Good Enough is Perfect.
The animator and director John Lasseter has been quoted as saying that Pixar films are never finished, they just get released. He wasn’t the first to express this sentiment – in 2002 Star Wars sound effects engineer Ben Burtt made a documentary called ‘Films are not Released, they Escape‘.
Obviously these are just two recorded instances. I don’t doubt that there have been countless expressions of the same sentiment directed towards a large number of creative endeavours throughout history (and prehistory).
‘‘You know you’ve hammered the socket holes on the wrong side of the lintel?’
‘Bo**ocks. We’ll bang in a new set and raise it quick. No-one’s going to see it from down there anyway.’
Anon. Salisbury Plain. 2,500 BCE. Probably.
Google are proponents of the ‘release early, update often’ approach. This brings with it a number of advantages – early adoption by version/product junkies means free bug checking, ongoing code and robustness testing, and rapid feedback which can be used to shape the product for future releases. And all this is free, courtesy of a vast and enthusiastic user-base.
Microsoft, at first glance, appear to take the opposite route. They have a protracted teaser period, crowned by an eye-wateringly expensive global release. This is often followed by a backlash of criticism, some justified, some perhaps not. Then over the next few years complaints/bugs/security holes are addressed as updates while development of the next big point release goes on, ready for the next big release.
The two approaches – expense aside – have a lot in common, but the release early approach has the edge.

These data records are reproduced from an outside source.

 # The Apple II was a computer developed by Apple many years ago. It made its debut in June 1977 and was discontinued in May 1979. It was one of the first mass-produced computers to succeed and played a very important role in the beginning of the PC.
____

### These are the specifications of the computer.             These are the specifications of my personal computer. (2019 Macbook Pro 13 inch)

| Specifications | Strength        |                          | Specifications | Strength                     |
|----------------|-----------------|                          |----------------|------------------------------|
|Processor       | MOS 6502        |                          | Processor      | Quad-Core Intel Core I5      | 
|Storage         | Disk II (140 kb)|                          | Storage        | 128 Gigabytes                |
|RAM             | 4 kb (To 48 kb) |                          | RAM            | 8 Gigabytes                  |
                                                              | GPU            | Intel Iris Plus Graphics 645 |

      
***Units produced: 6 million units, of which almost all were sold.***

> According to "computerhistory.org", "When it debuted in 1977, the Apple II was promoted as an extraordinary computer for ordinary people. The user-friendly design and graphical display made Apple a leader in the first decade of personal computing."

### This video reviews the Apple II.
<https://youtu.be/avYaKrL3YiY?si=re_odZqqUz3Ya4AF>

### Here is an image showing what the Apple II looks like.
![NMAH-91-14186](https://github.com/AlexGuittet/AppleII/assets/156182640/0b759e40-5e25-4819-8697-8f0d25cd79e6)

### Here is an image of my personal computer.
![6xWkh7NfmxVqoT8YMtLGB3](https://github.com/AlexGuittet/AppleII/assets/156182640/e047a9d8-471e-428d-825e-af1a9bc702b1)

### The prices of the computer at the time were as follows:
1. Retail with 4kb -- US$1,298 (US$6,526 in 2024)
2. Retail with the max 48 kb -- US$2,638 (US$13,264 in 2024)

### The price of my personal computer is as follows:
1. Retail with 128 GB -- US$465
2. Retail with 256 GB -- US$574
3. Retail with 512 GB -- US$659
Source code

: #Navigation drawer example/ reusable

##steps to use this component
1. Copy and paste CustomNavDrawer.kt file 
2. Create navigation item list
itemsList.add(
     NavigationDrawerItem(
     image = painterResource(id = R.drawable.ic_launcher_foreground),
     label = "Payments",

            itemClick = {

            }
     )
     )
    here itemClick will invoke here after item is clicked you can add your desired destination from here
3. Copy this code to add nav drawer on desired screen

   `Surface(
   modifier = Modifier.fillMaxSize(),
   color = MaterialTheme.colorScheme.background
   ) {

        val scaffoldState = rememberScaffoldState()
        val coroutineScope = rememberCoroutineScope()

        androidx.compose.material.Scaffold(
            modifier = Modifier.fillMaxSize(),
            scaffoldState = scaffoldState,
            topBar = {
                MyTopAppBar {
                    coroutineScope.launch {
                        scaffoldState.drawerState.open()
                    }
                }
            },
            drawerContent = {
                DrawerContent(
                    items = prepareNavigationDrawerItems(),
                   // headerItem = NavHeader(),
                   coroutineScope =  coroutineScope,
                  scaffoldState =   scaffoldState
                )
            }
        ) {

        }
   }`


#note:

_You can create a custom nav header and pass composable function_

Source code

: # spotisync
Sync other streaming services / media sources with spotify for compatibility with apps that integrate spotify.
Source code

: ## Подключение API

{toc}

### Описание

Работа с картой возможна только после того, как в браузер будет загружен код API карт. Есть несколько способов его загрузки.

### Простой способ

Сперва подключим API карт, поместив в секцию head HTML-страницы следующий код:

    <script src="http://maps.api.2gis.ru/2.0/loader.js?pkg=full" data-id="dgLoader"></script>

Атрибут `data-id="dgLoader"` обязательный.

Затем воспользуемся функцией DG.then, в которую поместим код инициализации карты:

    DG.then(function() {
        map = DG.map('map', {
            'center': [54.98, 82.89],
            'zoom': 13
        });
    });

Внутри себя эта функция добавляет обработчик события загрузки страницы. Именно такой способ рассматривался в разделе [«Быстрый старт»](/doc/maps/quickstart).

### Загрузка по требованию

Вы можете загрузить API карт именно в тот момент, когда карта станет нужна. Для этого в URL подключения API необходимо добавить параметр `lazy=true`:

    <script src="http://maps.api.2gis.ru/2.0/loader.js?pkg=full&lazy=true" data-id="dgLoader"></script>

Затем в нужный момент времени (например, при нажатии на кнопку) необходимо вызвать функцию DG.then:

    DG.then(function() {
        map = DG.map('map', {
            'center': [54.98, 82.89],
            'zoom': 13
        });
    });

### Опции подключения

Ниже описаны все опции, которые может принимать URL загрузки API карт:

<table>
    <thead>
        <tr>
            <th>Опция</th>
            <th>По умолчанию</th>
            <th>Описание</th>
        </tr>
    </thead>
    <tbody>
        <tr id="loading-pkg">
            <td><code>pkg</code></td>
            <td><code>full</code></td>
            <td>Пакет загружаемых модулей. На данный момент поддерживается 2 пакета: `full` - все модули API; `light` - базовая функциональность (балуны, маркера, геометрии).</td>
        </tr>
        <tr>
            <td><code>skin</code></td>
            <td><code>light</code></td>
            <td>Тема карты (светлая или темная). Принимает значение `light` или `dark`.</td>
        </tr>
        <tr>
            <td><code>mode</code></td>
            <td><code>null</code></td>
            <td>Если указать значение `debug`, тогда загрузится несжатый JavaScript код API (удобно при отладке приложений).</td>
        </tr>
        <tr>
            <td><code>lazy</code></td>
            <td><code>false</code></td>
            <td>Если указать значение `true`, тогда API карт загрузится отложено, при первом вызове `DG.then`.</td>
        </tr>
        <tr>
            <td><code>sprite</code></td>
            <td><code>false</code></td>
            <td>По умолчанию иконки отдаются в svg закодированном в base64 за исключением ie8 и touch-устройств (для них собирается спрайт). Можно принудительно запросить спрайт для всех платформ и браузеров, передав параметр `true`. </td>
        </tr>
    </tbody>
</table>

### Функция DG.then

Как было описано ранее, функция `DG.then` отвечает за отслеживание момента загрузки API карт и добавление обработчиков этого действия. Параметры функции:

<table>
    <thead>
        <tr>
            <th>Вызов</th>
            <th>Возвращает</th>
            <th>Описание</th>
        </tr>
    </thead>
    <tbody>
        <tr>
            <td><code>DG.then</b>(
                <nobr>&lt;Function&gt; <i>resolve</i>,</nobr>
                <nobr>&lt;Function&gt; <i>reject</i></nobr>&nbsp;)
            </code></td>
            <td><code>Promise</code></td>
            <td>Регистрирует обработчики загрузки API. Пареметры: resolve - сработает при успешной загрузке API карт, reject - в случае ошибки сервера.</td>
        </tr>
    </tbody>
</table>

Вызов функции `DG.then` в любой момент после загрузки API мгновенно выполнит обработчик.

Ultimately the most significant advantage is that the release early approach results in a lot more work being done, and a lot more ground being covered in a shorter time. Millions of people are going to use these products, so it makes sense to get millions of people using them as early as possible. It means the development teams can concentrate on product development. The Microsoft model fragments the process – either the team developing the next point release is distracted by patching the last release, or the team is split into two – one to patch the current release, and another to develop the next release. And on the next release the process begins again, and fragments further, because another team will have to be spawned to support earlier releases in form of service packs. For example, Microsoft currently support three separate versions of Office, while the Google version – Docs – only ever has one version under constant revision.
Ok fine. What’s this got to do with anything though? I mean really?

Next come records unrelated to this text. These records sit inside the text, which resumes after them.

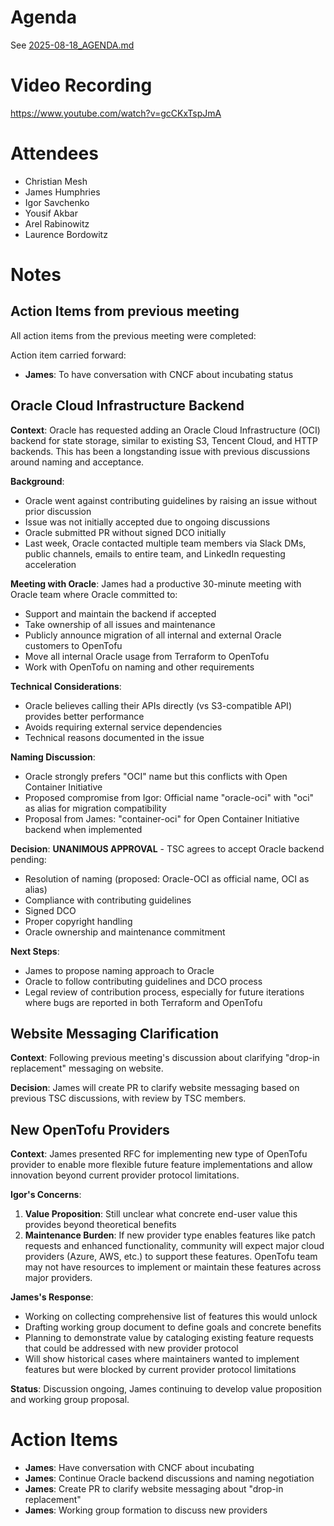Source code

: # Agenda

See [2025-08-18_AGENDA.md](2025-08-18_AGENDA.md)

# Video Recording

https://www.youtube.com/watch?v=gcCKxTspJmA

# Attendees

- Christian Mesh
- James Humphries  
- Igor Savchenko
- Yousif Akbar
- Arel Rabinowitz
- Laurence Bordowitz

# Notes

## Action Items from previous meeting

All action items from the previous meeting were completed:

Action item carried forward:
- **James**: To have conversation with CNCF about incubating status

## Oracle Cloud Infrastructure Backend

**Context**: Oracle has requested adding an Oracle Cloud Infrastructure (OCI) backend for state storage, similar to existing S3, Tencent Cloud, and HTTP backends. This has been a longstanding issue with previous discussions around naming and acceptance.

**Background**:
- Oracle went against contributing guidelines by raising an issue without prior discussion
- Issue was not initially accepted due to ongoing discussions
- Oracle submitted PR without signed DCO initially  
- Last week, Oracle contacted multiple team members via Slack DMs, public channels, emails to entire team, and LinkedIn requesting acceleration

**Meeting with Oracle**:
James had a productive 30-minute meeting with Oracle team where Oracle committed to:
- Support and maintain the backend if accepted
- Take ownership of all issues and maintenance
- Publicly announce migration of all internal and external Oracle customers to OpenTofu
- Move all internal Oracle usage from Terraform to OpenTofu
- Work with OpenTofu on naming and other requirements

**Technical Considerations**:
- Oracle believes calling their APIs directly (vs S3-compatible API) provides better performance
- Avoids requiring external service dependencies
- Technical reasons documented in the issue

**Naming Discussion**:
- Oracle strongly prefers "OCI" name but this conflicts with Open Container Initiative
- Proposed compromise from Igor: Official name "oracle-oci" with "oci" as alias for migration compatibility
- Proposal from James: "container-oci" for Open Container Initiative backend when implemented

**Decision**: 
**UNANIMOUS APPROVAL** - TSC agrees to accept Oracle backend pending:
- Resolution of naming (proposed: Oracle-OCI as official name, OCI as alias)
- Compliance with contributing guidelines 
- Signed DCO
- Proper copyright handling
- Oracle ownership and maintenance commitment

**Next Steps**:
- James to propose naming approach to Oracle
- Oracle to follow contributing guidelines and DCO process
- Legal review of contribution process, especially for future iterations where bugs are reported in both Terraform and OpenTofu

## Website Messaging Clarification

**Context**: Following previous meeting's discussion about clarifying "drop-in replacement" messaging on website.

**Decision**: James will create PR to clarify website messaging based on previous TSC discussions, with review by TSC members.

## New OpenTofu Providers

**Context**: James presented RFC for implementing new type of OpenTofu provider to enable more flexible future feature implementations and allow innovation beyond current provider protocol limitations.

**Igor's Concerns**:
1. **Value Proposition**: Still unclear what concrete end-user value this provides beyond theoretical benefits
2. **Maintenance Burden**: If new provider type enables features like patch requests and enhanced functionality, community will expect major cloud providers (Azure, AWS, etc.) to support these features. OpenTofu team may not have resources to implement or maintain these features across major providers.

**James's Response**:
- Working on collecting comprehensive list of features this would unlock
- Drafting working group document to define goals and concrete benefits
- Planning to demonstrate value by cataloging existing feature requests that could be addressed with new provider protocol
- Will show historical cases where maintainers wanted to implement features but were blocked by current provider protocol limitations

**Status**: Discussion ongoing, James continuing to develop value proposition and working group proposal.

# Action Items

- **James**: Have conversation with CNCF about incubating 
- **James**: Continue Oracle backend discussions and naming negotiation
- **James**: Create PR to clarify website messaging about "drop-in replacement"
- **James**: Working group formation to discuss new providers
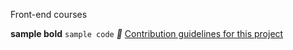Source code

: Front-end courses

**sample bold**
`sample code`
*&#07;*
[Contribution guidelines for this project](interview/js/1/README.md)
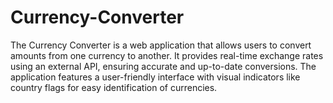 # Currency-Converter
The Currency Converter is a web application that allows users to convert amounts from one currency to another. It provides real-time exchange rates using an external API, ensuring accurate and up-to-date conversions. The application features a user-friendly interface with visual indicators like country flags for easy identification of currencies.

It’s a living example of ‘not letting perfect become the enemy of good enough’ versus ‘good enough is the enemy of the great.’ This largely relates to online projects (such as blog entries) because of the ‘release’ aspect, but the essence of the approach can be adapted to almost anything you create.
Release early, update often (good enough and getting better).
In the first instance you get work done, you get work out there, and you can improve your work based on the feedback it receives, or the thoughts you have about it now it’s in the wild. Because once it’s out there, modifying parts of it you’re no longer happy with becomes and imperative before too many people read it.
Modify in seclusion, polish until perfect (never quite good enough. May never be released).
We’ve all been there. We’ve all worked on a project for too long, ensuring every sentence is just so, that the argument is sustained, that the correct terminology has been employed to the best effect. When it’s finally released into the wild, you’ve invested so much into it that you’re perhaps overly protective – not so open to criticism or suggestions. The prospect of further revisions takes on a nightmarish quality. Or worse still, your protectiveness could lead you down darker paths – you could find yourself defending an idea or suggestion you no longer have any faith in. Ooooh.
So get something done. Get it out there. Take criticism on the chin, and keep tickling.
Obviously strive to be the best, but not to the point where you’re just the best in your study.